**Exercise details:** Every line from the beginning of the records below up to the one holding "Et enfin comme" should be quoted exactly; leave out the rest.

**The input:**
:::::

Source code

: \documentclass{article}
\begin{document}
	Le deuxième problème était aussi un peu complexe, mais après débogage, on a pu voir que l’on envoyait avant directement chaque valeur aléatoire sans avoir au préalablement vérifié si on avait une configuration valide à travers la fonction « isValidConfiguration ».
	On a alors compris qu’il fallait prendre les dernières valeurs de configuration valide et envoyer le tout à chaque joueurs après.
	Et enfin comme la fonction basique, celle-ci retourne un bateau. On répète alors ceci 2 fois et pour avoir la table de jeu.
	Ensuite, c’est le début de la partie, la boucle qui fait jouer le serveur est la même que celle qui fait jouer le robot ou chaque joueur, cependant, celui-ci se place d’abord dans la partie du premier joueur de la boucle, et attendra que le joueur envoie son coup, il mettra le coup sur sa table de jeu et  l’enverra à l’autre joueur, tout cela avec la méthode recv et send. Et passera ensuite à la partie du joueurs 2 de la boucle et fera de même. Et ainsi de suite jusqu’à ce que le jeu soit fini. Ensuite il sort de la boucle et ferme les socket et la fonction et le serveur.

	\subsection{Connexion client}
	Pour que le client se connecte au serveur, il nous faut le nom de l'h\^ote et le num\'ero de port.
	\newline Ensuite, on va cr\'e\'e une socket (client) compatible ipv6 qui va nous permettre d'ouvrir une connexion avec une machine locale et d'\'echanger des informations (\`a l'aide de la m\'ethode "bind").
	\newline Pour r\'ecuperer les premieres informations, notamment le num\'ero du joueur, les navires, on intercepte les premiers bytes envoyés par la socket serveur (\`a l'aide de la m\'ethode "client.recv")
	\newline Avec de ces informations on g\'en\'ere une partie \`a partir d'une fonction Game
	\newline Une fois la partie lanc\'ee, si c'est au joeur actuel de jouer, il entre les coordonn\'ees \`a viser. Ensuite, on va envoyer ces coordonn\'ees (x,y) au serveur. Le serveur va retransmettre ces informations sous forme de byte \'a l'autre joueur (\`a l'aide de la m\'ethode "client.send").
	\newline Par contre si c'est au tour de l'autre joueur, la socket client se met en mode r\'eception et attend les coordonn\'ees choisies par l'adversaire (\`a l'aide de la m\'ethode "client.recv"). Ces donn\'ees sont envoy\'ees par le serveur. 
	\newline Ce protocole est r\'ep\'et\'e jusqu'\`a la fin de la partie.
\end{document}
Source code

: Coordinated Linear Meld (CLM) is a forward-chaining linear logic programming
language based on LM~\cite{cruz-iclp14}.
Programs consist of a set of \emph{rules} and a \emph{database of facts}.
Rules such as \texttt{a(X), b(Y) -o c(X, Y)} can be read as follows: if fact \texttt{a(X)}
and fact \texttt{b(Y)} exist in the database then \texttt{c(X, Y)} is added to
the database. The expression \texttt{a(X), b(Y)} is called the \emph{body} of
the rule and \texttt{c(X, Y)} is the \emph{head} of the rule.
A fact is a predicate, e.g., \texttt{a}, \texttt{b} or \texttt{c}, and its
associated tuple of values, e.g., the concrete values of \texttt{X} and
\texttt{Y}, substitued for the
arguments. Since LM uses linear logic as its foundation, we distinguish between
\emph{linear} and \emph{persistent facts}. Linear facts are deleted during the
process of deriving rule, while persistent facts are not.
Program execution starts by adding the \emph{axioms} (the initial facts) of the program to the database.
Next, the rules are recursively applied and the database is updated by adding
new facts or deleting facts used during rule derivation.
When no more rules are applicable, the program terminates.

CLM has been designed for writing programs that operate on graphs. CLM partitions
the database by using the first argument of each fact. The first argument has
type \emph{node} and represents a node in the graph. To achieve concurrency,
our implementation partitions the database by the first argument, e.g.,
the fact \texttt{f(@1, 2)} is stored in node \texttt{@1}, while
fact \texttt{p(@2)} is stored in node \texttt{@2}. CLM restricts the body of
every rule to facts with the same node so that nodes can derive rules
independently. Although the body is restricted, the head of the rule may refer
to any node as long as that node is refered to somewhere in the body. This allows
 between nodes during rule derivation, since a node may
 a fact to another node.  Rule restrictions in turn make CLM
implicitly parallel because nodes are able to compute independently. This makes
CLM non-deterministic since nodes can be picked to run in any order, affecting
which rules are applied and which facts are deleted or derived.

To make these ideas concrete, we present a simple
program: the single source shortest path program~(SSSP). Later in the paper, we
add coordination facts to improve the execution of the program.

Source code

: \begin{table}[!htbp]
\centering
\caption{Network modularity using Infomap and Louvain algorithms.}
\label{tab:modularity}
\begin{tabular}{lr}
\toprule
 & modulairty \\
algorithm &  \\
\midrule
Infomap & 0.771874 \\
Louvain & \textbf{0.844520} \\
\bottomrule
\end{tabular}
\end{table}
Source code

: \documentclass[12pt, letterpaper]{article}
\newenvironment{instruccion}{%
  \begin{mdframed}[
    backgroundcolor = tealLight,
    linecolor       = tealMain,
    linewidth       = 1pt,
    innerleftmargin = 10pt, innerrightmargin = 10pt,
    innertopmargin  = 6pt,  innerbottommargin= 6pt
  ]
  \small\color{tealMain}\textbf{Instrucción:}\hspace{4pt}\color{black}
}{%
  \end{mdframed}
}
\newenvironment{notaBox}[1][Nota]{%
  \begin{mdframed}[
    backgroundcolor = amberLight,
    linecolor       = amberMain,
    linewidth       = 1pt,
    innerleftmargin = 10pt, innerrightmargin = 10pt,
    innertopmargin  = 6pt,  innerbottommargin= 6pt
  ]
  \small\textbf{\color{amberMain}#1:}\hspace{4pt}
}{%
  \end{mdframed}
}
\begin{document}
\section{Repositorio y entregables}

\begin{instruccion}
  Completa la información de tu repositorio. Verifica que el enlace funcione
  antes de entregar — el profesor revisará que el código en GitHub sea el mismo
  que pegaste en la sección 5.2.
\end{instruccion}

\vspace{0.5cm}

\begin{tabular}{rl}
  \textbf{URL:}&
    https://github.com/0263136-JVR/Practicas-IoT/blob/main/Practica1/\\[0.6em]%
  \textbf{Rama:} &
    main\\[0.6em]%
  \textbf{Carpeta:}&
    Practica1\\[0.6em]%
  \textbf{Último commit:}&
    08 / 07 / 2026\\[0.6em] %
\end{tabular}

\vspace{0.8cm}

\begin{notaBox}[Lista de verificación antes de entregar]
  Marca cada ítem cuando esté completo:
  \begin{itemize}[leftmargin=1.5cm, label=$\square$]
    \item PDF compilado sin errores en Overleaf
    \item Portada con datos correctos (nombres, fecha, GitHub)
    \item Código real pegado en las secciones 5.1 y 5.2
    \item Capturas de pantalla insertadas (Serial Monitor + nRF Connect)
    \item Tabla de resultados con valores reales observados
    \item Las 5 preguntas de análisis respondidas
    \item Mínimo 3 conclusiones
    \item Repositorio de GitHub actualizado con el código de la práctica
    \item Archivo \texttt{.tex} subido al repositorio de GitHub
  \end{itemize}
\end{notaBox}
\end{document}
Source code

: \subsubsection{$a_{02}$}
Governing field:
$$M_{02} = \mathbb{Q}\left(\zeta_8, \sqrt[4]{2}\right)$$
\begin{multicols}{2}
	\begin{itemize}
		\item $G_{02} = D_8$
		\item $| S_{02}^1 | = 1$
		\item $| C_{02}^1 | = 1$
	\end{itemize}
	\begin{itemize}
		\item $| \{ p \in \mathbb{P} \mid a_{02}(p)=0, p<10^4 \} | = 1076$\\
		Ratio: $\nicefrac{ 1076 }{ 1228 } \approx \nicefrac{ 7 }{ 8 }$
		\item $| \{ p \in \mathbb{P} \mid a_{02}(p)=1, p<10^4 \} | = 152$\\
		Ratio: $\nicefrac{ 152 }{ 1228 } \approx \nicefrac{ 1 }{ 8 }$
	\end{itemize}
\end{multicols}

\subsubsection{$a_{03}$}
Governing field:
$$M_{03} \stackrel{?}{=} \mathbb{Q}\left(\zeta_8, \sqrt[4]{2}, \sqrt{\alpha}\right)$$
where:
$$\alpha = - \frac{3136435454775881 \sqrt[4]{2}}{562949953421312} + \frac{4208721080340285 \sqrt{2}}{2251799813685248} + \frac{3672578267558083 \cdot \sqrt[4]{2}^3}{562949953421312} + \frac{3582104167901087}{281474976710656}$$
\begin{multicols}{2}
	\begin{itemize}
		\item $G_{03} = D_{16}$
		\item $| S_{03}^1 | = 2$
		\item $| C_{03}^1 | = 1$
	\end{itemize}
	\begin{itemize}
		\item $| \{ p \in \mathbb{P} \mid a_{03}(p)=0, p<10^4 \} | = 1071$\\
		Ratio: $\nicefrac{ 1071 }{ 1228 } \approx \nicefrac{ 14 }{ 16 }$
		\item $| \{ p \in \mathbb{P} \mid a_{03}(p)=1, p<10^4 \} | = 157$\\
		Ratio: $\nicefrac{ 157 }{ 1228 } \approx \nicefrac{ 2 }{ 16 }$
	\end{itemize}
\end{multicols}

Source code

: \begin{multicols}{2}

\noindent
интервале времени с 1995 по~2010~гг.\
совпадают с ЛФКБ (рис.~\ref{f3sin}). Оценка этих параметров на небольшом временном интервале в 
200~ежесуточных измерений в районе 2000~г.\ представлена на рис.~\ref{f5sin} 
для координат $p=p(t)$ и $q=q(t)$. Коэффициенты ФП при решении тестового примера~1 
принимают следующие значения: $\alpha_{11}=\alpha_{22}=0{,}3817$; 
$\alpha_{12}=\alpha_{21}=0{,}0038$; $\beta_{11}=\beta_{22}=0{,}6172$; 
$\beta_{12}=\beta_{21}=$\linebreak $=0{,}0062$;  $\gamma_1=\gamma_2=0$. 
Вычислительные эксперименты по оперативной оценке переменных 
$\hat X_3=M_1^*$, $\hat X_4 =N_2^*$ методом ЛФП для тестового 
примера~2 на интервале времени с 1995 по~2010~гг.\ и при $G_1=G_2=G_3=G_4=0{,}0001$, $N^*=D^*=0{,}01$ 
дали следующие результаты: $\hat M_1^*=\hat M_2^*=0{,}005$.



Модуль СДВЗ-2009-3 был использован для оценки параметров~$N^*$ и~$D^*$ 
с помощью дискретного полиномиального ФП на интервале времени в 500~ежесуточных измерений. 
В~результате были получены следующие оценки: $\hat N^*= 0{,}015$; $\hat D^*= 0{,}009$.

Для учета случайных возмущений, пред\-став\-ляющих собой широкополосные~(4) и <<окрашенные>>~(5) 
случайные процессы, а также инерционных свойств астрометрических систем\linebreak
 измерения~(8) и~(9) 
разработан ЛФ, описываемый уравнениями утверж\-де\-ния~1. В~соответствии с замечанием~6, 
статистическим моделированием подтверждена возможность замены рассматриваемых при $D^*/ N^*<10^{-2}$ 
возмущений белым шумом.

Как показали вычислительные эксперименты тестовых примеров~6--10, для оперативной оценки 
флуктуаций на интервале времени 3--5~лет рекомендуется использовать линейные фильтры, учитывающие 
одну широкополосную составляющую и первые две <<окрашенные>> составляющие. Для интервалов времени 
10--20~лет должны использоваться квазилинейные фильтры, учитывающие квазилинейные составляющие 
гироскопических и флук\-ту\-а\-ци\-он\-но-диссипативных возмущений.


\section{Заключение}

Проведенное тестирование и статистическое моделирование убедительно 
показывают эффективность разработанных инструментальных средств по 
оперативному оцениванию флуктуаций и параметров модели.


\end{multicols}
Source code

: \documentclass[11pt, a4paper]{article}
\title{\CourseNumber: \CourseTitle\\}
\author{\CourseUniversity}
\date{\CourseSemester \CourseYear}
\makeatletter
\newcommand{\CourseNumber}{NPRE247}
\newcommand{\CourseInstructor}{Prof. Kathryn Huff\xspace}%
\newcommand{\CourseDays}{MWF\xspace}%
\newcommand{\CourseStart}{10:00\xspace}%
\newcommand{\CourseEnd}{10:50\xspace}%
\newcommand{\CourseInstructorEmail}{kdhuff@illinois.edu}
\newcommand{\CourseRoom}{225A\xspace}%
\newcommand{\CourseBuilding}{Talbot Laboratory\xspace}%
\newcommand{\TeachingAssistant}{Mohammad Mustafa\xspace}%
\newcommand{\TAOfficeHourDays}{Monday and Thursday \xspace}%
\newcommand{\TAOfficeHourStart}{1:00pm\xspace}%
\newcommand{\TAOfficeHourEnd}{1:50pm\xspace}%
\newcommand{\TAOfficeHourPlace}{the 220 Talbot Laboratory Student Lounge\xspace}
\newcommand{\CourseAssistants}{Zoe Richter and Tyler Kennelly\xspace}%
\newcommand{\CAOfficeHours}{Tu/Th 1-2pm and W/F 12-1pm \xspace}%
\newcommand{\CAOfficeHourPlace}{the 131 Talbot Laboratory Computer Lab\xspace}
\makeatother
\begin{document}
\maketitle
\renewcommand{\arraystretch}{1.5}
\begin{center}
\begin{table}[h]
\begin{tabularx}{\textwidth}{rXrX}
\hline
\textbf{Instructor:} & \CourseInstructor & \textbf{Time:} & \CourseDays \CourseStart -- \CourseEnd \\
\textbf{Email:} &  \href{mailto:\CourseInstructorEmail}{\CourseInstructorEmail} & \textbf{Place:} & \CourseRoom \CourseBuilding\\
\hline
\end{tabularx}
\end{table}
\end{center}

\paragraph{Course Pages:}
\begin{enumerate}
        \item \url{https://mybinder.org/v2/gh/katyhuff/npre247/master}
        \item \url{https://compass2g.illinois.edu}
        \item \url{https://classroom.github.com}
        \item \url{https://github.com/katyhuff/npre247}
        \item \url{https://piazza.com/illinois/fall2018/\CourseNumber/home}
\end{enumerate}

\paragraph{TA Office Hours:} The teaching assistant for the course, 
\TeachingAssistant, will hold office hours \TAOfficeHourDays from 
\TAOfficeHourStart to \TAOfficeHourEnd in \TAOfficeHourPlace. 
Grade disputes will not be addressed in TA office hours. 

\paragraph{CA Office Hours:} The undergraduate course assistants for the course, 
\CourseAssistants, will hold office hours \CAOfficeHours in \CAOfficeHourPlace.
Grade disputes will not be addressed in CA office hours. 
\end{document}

:::::

**Task solution:**
Source code

: \documentclass{article}
\begin{document}
	Le deuxième problème était aussi un peu complexe, mais après débogage, on a pu voir que l’on envoyait avant directement chaque valeur aléatoire sans avoir au préalablement vérifié si on avait une configuration valide à travers la fonction « isValidConfiguration ».
	On a alors compris qu’il fallait prendre les dernières valeurs de configuration valide et envoyer le tout à chaque joueurs après.
	Et enfin comme la fonction basique, celle-ci retourne un bateau. On répète alors ceci 2 fois et pour avoir la table de jeu.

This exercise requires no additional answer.